Impatto sui sistemi informativi
L'annullamento per estinzione legale incide su piu sistemi: il registro dell'ufficio recupero crediti, i flussi telematici verso il concessionario, le evidenze contabili dei capitoli di entrata. La sincronizzazione è essenziale per evitare che il debitore riceva ulteriori intimazioni o cartelle relative a un credito ormai estinto, con conseguente legittima opposizione e potenziale responsabilita risarcitoria dell'amministrazione. Le procedure informatiche moderne attivano flag di estinzione che bloccano l'emissione di nuovi atti, ma la qualita del dato dipende dall'inserimento tempestivo da parte dell'ufficio. La giurisprudenza ha condannato amministrazioni che hanno proseguito l'azione esattiva ignorando provvedimenti estintivi: il debitore puo agire ex art. 96 c.p.c. per lite temeraria e ottenere risarcimento per il danno da indebita procedura.

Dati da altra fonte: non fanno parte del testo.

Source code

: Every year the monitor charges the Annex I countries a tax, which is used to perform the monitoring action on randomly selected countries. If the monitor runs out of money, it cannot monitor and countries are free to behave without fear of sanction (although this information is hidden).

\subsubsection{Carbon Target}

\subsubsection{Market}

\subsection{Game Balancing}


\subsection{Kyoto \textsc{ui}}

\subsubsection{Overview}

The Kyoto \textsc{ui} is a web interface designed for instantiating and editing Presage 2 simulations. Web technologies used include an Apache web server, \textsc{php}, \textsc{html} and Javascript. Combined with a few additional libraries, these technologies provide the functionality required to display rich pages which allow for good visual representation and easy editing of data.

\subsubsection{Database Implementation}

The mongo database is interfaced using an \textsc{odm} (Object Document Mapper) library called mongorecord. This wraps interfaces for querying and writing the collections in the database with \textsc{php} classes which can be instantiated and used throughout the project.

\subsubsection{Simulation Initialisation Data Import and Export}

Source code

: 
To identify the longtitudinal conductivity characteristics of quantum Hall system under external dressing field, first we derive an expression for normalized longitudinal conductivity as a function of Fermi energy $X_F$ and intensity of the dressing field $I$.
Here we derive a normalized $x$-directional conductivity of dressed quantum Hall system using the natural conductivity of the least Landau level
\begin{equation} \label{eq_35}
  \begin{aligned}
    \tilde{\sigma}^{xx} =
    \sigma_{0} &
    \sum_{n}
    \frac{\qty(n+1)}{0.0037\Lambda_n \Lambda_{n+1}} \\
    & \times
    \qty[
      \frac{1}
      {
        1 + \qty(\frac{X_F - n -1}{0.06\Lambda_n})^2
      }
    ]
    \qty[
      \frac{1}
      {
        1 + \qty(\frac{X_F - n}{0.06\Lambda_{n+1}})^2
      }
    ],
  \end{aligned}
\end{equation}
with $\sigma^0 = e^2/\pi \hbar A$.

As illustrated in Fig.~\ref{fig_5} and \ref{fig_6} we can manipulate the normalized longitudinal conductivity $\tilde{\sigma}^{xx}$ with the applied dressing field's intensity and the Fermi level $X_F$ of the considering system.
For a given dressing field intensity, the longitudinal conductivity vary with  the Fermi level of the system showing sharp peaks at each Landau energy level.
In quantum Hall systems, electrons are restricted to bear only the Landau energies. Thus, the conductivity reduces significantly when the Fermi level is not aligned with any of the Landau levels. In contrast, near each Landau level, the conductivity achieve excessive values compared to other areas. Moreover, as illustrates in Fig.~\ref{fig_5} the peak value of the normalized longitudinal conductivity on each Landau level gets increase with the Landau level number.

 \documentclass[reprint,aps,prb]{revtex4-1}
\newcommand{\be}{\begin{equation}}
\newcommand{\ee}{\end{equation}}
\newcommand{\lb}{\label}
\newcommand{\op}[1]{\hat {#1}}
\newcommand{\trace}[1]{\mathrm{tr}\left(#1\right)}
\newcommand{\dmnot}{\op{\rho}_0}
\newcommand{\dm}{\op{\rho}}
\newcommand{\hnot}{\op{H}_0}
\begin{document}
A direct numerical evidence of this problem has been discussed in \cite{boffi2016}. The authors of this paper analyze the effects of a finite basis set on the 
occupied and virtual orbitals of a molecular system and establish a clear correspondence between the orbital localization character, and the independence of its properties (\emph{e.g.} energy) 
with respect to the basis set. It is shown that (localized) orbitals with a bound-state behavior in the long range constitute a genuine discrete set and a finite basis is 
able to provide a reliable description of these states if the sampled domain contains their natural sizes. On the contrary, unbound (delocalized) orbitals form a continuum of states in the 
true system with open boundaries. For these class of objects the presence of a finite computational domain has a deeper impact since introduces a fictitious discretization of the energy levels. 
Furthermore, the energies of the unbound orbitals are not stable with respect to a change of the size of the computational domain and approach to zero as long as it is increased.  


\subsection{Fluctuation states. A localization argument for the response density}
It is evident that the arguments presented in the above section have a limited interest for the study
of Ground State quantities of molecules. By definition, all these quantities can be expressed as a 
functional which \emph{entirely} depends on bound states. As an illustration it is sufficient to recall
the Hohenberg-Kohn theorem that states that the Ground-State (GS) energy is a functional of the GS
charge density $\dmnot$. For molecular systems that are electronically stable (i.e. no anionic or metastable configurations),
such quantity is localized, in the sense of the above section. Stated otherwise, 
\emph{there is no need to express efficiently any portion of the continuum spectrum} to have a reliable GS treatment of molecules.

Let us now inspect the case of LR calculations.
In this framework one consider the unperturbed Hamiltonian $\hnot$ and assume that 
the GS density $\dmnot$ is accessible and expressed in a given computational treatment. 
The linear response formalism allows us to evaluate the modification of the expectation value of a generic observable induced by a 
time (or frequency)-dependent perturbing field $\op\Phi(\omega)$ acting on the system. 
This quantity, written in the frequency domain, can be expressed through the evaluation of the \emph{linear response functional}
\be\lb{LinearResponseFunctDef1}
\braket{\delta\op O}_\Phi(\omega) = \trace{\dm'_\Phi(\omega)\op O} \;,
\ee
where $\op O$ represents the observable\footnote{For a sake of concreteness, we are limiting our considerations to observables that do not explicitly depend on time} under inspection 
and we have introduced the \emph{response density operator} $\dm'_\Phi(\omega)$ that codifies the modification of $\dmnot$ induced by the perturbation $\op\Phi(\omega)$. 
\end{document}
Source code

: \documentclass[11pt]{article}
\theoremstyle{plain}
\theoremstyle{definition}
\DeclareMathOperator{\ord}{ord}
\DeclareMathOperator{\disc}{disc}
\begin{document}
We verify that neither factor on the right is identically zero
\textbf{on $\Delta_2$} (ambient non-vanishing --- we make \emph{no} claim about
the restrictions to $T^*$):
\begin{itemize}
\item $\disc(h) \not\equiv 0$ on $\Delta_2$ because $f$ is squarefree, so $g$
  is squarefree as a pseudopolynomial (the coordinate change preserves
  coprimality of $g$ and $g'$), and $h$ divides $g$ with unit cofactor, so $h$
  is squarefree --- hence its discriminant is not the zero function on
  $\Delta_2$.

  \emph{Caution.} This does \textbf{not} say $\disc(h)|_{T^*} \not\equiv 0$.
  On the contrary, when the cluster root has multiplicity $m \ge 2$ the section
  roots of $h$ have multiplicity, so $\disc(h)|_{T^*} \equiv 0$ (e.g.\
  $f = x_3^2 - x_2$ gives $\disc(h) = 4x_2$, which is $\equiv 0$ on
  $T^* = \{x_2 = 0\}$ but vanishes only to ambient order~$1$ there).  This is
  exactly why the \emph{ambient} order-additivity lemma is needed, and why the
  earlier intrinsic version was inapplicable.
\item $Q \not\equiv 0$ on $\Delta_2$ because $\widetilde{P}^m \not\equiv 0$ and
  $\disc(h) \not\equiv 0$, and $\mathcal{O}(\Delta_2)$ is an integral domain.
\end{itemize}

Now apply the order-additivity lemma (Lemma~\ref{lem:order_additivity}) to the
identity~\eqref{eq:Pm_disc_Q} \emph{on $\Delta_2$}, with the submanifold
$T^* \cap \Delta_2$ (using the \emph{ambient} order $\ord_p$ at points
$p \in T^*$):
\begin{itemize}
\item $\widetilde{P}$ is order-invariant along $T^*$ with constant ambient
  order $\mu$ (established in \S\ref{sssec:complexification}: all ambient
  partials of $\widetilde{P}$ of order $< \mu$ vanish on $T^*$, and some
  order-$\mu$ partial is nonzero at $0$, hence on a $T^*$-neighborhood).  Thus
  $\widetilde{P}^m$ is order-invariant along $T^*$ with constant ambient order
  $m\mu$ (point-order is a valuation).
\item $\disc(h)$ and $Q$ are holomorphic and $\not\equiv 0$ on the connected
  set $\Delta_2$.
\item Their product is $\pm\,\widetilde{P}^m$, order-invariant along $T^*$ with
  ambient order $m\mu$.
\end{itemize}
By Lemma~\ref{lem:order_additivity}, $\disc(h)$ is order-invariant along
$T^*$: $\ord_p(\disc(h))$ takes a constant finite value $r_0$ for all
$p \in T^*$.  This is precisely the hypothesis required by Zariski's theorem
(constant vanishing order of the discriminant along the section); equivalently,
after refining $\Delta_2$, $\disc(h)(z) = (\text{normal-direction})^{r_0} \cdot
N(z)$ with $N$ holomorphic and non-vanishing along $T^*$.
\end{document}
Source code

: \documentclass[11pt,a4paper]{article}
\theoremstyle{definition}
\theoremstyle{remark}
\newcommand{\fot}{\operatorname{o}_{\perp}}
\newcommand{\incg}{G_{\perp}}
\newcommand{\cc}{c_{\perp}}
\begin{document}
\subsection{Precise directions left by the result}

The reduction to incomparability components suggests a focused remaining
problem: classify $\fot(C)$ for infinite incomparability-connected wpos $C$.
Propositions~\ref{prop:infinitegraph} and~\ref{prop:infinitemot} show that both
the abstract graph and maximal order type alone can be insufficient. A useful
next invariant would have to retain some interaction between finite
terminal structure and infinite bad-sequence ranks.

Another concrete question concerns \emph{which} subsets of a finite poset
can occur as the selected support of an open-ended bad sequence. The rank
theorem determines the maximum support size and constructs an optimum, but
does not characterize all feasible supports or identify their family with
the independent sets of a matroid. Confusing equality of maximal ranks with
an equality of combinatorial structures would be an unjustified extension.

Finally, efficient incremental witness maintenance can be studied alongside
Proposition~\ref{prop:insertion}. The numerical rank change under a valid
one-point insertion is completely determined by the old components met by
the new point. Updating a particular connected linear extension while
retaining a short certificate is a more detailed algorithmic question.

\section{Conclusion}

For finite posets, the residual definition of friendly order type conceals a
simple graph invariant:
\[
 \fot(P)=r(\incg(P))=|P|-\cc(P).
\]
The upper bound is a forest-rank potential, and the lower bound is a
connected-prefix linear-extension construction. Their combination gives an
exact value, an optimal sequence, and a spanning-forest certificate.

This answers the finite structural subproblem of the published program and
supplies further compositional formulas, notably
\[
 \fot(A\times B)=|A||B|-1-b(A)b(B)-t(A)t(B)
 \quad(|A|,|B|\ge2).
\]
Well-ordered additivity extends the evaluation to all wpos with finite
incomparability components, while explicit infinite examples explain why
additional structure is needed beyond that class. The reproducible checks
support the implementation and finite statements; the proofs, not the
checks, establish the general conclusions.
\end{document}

Il debitore che riceva atti relativi a un credito che ritiene estinto deve attivarsi rapidamente: presentare istanza di autotutela documentata, conservare le prove dell'estinzione, monitorare le risposte. Il silenzio dell'amministrazione oltre i termini procedimentali abilita all'impugnazione giurisdizionale e all'eventuale azione risarcitoria ex art. 2-bis L. 241/1990 per danno da ritardo.
Casi pratici
Caso 1: Prescrizione del credito
Caso 2: Indulto e cancellazione di sanzioni pecuniarie processuali
Domande frequenti
Quali sono le cause più frequenti di 'estinzione legale'?
Prescrizione del credito, indulto o amnistia che cancellano la sanzione, morte del condannato per pene personalissime, revoca della sentenza in sede di revisione.
Serve il parere dell'Avvocatura?
No. A differenza dell'art. 219, qui il funzionario provvede direttamente, perché l'estinzione è un fatto oggettivo già verificatosi ex lege.
Cosa succede se il credito è già nelle mani del concessionario?
Scatta il discarico automatico: l'agente della riscossione registra l'estinzione senza dover attivare la procedura ordinaria ex art. 19 D.Lgs. 112/1999.